Key lessons and recommendations to practitioners:
• Psycho-social and pedagogical support can be combined to allow children to simultaneously overcome learning barriers and enhance performance at school. What can be learned from EoL is that tutorial classes (that are effective for academic success), and psycho-social games and services (that are effective to relax children and enhance their wellbeing after toxic stress) can be combined without losing the positive effects of both. The key to success is the repetition of learning steps and offering of learning content in a playful way, to restore the children’s learning ability and reinvigorate their self-esteem and innate motivational urge to develop.
• Within the official curriculum, teachers in crisis settings today have neither the time nor the necessary techniques to respond to the specific needs of pupils that are dealing with various psychological problems and trauma. To be able to restore their pupil’s learning ability, teachers need to comprehend how trauma and stress is affecting the learning ability of children in general. Further they need to be able to read and interpret the current development stage of the children, to accordingly adapt their teaching methods. Several interviews with teachers showed that child-centred learning methods and contents and techniques, including aspects such as resilience and health, were not part of their studies at university – despite the promising results.

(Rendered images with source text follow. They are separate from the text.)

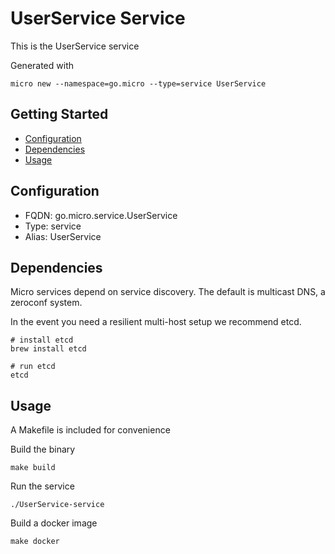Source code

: # UserService Service

This is the UserService service

Generated with

```
micro new --namespace=go.micro --type=service UserService
```

## Getting Started

- [Configuration](#configuration)
- [Dependencies](#dependencies)
- [Usage](#usage)

## Configuration

- FQDN: go.micro.service.UserService
- Type: service
- Alias: UserService

## Dependencies

Micro services depend on service discovery. The default is multicast DNS, a zeroconf system.

In the event you need a resilient multi-host setup we recommend etcd.

```
# install etcd
brew install etcd

# run etcd
etcd
```

## Usage

A Makefile is included for convenience

Build the binary

```
make build
```

Run the service
```
./UserService-service
```

Build a docker image
```
make docker
```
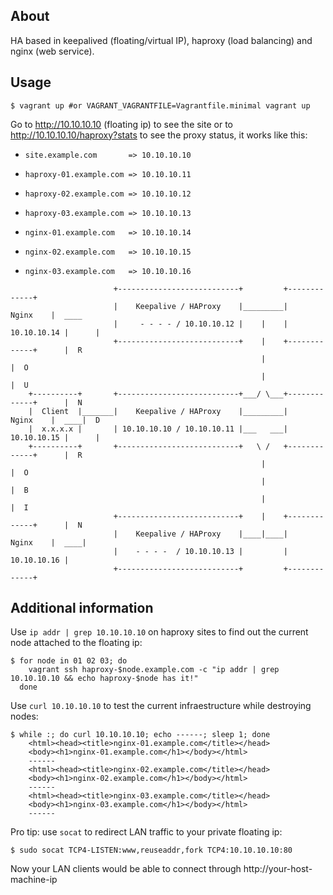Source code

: About
-----

HA based in keepalived (floating/virtual IP), haproxy (load balancing) and
nginx (web service).

Usage
-----

    $ vagrant up #or VAGRANT_VAGRANTFILE=Vagrantfile.minimal vagrant up

Go to http://10.10.10.10 (floating ip) to see the site or to
http://10.10.10.10/haproxy?stats to see the proxy status, it works like this:

 * `site.example.com       => 10.10.10.10`

 * `haproxy-01.example.com => 10.10.10.11`
 * `haproxy-02.example.com => 10.10.10.12`
 * `haproxy-03.example.com => 10.10.10.13`

 * `nginx-01.example.com   => 10.10.10.14`
 * `nginx-02.example.com   => 10.10.10.15`
 * `nginx-03.example.com   => 10.10.10.16`

```
                       +---------------------------+         +-------------+
                       |    Keepalive / HAProxy    |_________|    Nginx    |  ____
                       |     - - - - / 10.10.10.12 |    |    | 10.10.10.14 |      |
                       +---------------------------+    |    +-------------+      |  R
                                                        |                         |  O
                                                        |                         |  U
    +----------+       +---------------------------+___/ \___+-------------+      |  N
    |  Client  |_______|    Keepalive / HAProxy    |_________|    Nginx    |  ____|  D
    |  x.x.x.x |       | 10.10.10.10 / 10.10.10.11 |___   ___| 10.10.10.15 |      |
    +----------+       +---------------------------+   \ /   +-------------+      |  R
                                                        |                         |  O
                                                        |                         |  B
                                                        |                         |  I
                       +---------------------------+    |    +-------------+      |  N
                       |    Keepalive / HAProxy    |____|____|    Nginx    |  ____|
                       |    - - - -  / 10.10.10.13 |         | 10.10.10.16 |
                       +---------------------------+         +-------------+
```

Additional information
----------------------

Use `ip addr | grep 10.10.10.10` on haproxy sites to find out the current node
attached to the floating ip:

    $ for node in 01 02 03; do
        vagrant ssh haproxy-$node.example.com -c "ip addr | grep 10.10.10.10 && echo haproxy-$node has it!"
      done

Use `curl 10.10.10.10` to test the current infraestructure while destroying
nodes:

    $ while :; do curl 10.10.10.10; echo ------; sleep 1; done
        <html><head><title>nginx-01.example.com</title></head>
        <body><h1>nginx-01.example.com</h1></body></html>
        ------
        <html><head><title>nginx-02.example.com</title></head>
        <body><h1>nginx-02.example.com</h1></body></html>
        ------
        <html><head><title>nginx-03.example.com</title></head>
        <body><h1>nginx-03.example.com</h1></body></html>
        ------

Pro tip: use `socat` to redirect LAN traffic to your private floating ip:

    $ sudo socat TCP4-LISTEN:www,reuseaddr,fork TCP4:10.10.10.10:80

Now your LAN clients would be able to connect through http://your-host-machine-ip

• To guarantee sustainability and a long-term effect, childcentred approaches such as EoL that link pedagogical techniques with psycho-social components need to be mainstreamed within national education and ECD programmes.
• The personal relationship between children and parents/ caregivers is equally as important as safe spaces to counter exposure to stress, and enable an environment for children to develop. While children generally enjoy their participation, it is also their parents, teachers, and educators who - through their direct inclusion and involvement in the EoL learning programme - gain a better understanding of the psycho-social effects of the environment on their children’s well-being and learning abilities, and are empowered to provide useful assistance.